Let's reinvent sales and marketing!

For the first event of the year, let’s start with a conference.

Being cordially invited by the SMA (Sales Management Association), I had the pleasure to attend their first meeting of 2015, welcoming Cédric Ducrocq, founder of the Dia-Mart Group as guest speaker.

In approximately an hour, Mr Ducrocq conducted a quick read of his last book Inventer le commerce de demain” (Invent tomorrow’s retail business). As usual, it was worth to attend (also for the networking at the event).

 

The start of a new era

One of the fun things for a consultant is to announce the end of an era, and a total disruption. According to Mr Ducrocq, we are facing such a moment in retail.

The speaker gave a few examples of retailers who experienced some difficulties in the past years, and of others knowing an impressive growth (e.g. Zara, Leclercq…). He also qualifies the successful food retailers as being real UFO’s as these aren’t the type of retailers you might expect (e.g. Mercadona, Colruyt…).

In his book, Cédric Ducrocq takes a closer look at the signs of the disruption, illustrates them with numerous examples, and invites the reader to reinvent sales and marketing.

 

Seven trends which retailers must integrate tomorrow

Let’s take a look at the different trends retailers must take into consideration to adapt themselves to the disruption they are facing:

  1. Create desire: retailers shouldn’t solely answer needs. They must go further and create desire and envy. For example, Hema makes everyday objects more desirable through visual merchandising
  2. More customisation: Consumers are expecting and looking for more personal services. However, according to our speaker, no retailer has yet found the formula to make mass-customisation.
  3. Consume more ethically: Organic, bio, ethical… are words we all know. For non-food, these are more words than actions. In food, concepts such as Wholefoods star t to be successful.
  4. Offer more experiences and stimulations: In the 70’ stores were designed to be functional and efficient, not to be seductive. Today, retailers should really implement seduction in their concepts. For example, IKEA or Eataly are stores we.
  5. Brand content: In this aspect, Mr. Ducrocq opposes multi-brand to mono-brand concepts(of course there are levels in between). The difference is in the intensity towards the brand. Multi-brand formats exist for many years and are doing mass-market. However, some brands are launching their own stores (e.g. Nespresso, Danone yoghurt bars, …). For the brands going for this adventure some obstacles and difficulties needs to be tackled. To name a few, obviously, their concept can’t become a big competition to classic retailers. But also, they need to make their brand temple profitable, which is not always easy. Finally, they have to master IT-management, HR management etc, aspects that classic retailers already master for years
  6. Low-cost price opportunity: Here is another big trap to avoid: it’s not because you increase your brand intensity, that you automatically can increase your prices. You have to ‘kill’ others by creating turnover. For Cédric Ducrocq, the new successful retailers are barbarians such as Primark for example, with high marketing intensity, and low prices.
  7. E-commerce and omnichannel: Of course, omnichannel is present in the debate. For the founder of Amazon, shopping is a commodity; people have better things to do than spend time shopping. For our speaker, stores must offer to consumers what online can’t offer, meaning stimulation and emotions. To present the same as online would be a mistake. As an example, let’s think of the failure of Internet displays instore. If a consumer wants to check something online, he’d rather do it at home, comfortably. However, to equip your sales personal on the point of sales with tablets to help them, there is an added value. Another successful example of integration on the point of sales are the pre-order displays at McDonald’s

 

Can a retailer reinvent itself?

In fact, all this thinking process brings us to that essential question: can the retailer reinvent in order to be competitive tomorrow? According to Cédric Ducrocq, some retailers managed (e.g. John Lewis, Hema, Best Buy, …) and for others it’s more difficult (e.g. Carrefour…).

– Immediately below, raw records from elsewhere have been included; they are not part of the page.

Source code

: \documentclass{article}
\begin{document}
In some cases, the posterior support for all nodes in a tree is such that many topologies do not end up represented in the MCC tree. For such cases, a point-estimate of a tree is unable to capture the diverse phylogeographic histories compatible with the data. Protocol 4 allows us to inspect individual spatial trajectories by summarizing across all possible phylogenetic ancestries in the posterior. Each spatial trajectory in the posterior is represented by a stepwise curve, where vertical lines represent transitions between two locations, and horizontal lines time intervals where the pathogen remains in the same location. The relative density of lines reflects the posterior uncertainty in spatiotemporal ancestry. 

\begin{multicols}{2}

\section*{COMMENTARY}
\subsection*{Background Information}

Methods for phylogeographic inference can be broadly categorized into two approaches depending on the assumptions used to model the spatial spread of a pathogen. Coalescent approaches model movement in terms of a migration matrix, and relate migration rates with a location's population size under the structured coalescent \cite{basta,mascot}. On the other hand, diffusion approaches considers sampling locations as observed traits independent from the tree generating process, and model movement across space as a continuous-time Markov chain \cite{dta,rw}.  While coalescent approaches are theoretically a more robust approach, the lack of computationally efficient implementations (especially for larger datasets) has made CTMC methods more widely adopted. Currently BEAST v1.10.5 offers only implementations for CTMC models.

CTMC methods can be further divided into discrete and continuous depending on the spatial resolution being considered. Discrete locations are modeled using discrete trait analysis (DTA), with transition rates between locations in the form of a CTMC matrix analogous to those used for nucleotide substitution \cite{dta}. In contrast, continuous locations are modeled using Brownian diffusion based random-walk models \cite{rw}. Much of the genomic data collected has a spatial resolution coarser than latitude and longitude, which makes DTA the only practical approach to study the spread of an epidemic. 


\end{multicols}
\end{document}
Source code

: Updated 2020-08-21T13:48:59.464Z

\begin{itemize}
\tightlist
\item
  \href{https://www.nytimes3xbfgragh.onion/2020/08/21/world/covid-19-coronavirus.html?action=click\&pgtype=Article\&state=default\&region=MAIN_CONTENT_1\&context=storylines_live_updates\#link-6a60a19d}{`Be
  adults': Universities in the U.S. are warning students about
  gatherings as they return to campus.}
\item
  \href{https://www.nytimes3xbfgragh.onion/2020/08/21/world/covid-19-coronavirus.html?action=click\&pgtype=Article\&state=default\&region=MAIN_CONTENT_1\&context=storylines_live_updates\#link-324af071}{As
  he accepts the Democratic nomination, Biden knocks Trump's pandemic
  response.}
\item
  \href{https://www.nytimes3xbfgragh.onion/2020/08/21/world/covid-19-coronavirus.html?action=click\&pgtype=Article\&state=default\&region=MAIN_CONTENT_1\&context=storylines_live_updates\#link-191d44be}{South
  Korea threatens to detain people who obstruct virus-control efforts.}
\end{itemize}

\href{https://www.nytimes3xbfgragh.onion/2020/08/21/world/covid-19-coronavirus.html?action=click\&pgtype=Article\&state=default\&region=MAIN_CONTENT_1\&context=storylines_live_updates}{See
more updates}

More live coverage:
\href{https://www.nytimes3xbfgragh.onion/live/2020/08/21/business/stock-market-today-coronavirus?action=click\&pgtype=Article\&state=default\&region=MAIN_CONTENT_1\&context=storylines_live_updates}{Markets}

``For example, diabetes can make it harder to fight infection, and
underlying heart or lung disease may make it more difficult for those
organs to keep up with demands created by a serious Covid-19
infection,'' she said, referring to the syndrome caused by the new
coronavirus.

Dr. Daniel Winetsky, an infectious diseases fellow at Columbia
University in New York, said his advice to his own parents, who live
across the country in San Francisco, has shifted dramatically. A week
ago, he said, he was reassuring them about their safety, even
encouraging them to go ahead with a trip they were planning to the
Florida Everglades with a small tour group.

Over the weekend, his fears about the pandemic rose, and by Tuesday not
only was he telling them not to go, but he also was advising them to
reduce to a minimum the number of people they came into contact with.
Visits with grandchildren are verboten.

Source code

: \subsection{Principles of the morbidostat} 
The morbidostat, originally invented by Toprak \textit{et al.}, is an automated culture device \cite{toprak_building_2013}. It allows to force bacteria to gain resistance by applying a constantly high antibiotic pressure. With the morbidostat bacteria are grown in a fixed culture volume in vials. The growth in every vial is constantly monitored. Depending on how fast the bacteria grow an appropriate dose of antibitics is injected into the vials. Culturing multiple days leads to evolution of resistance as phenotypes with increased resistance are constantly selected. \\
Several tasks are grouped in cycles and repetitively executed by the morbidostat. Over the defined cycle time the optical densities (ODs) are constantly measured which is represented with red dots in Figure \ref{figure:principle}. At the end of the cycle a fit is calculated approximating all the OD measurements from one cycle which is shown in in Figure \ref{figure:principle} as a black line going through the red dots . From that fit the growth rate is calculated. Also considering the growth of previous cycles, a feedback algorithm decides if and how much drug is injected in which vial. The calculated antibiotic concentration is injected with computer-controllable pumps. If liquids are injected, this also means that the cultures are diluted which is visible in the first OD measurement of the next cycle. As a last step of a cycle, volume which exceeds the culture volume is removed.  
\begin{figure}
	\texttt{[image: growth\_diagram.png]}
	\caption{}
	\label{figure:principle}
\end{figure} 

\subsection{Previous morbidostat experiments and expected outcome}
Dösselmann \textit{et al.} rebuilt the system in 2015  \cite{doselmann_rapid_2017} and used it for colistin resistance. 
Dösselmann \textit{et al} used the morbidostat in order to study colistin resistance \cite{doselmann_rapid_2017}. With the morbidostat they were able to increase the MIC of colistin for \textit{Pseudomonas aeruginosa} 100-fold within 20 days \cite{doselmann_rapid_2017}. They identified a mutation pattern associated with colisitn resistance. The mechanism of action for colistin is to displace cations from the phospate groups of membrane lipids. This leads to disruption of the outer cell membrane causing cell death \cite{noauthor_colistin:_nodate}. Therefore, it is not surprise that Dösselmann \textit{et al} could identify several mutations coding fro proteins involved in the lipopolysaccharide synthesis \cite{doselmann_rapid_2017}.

The methodology to adopt is to make a selection in your retailer-DNA: keep the elements that made you successful, and eliminate or transform what can be. But bear in mind that the thinking process is not enough, you also need to beware of governance issues. The failure of a transformation mostly comes from management issues, not from the technical marketing exercise. Everybody in your organisation must be in line with the implementation. A short-term financial view is here to avoid.

 

What to remember?

Convinced that we are facing a period full of disruptions, I agree with Cédric Ducrocq when he speaks about retailer-DNA. It’s obvious that you can’t just blindly rush into the new technologies and all the new trends. One must know them, follow them, study them, and adapt to them. But too often, we rush into these without fully studying if there will be an added value in the end. Disruptions and (r)evolutions are daily events. The real exercise is to keep an eye on one’s vision and mission. Strategy is the one you must adapt according to the disruptions.

 

All in all, here is a book («Inventer le commerce de demain» by Cédric Ducrocq) and a network (SMA) I recommend you.

 

 

SMA Sales Management Association

www.sma-belgium.be

 

Cédric Ducrocq : President Groupe Dia-Mart

Founder of Groupe Dia-Mart (50 persons, 7 million Euro turnover) : Dia-Mart Consulting, Côté Clients (clients studies) and UX In Situ (retail design and merchandising).

PDG of Dia-Mart Consulting: invent the retail of tomorrow, optimise today’s performances.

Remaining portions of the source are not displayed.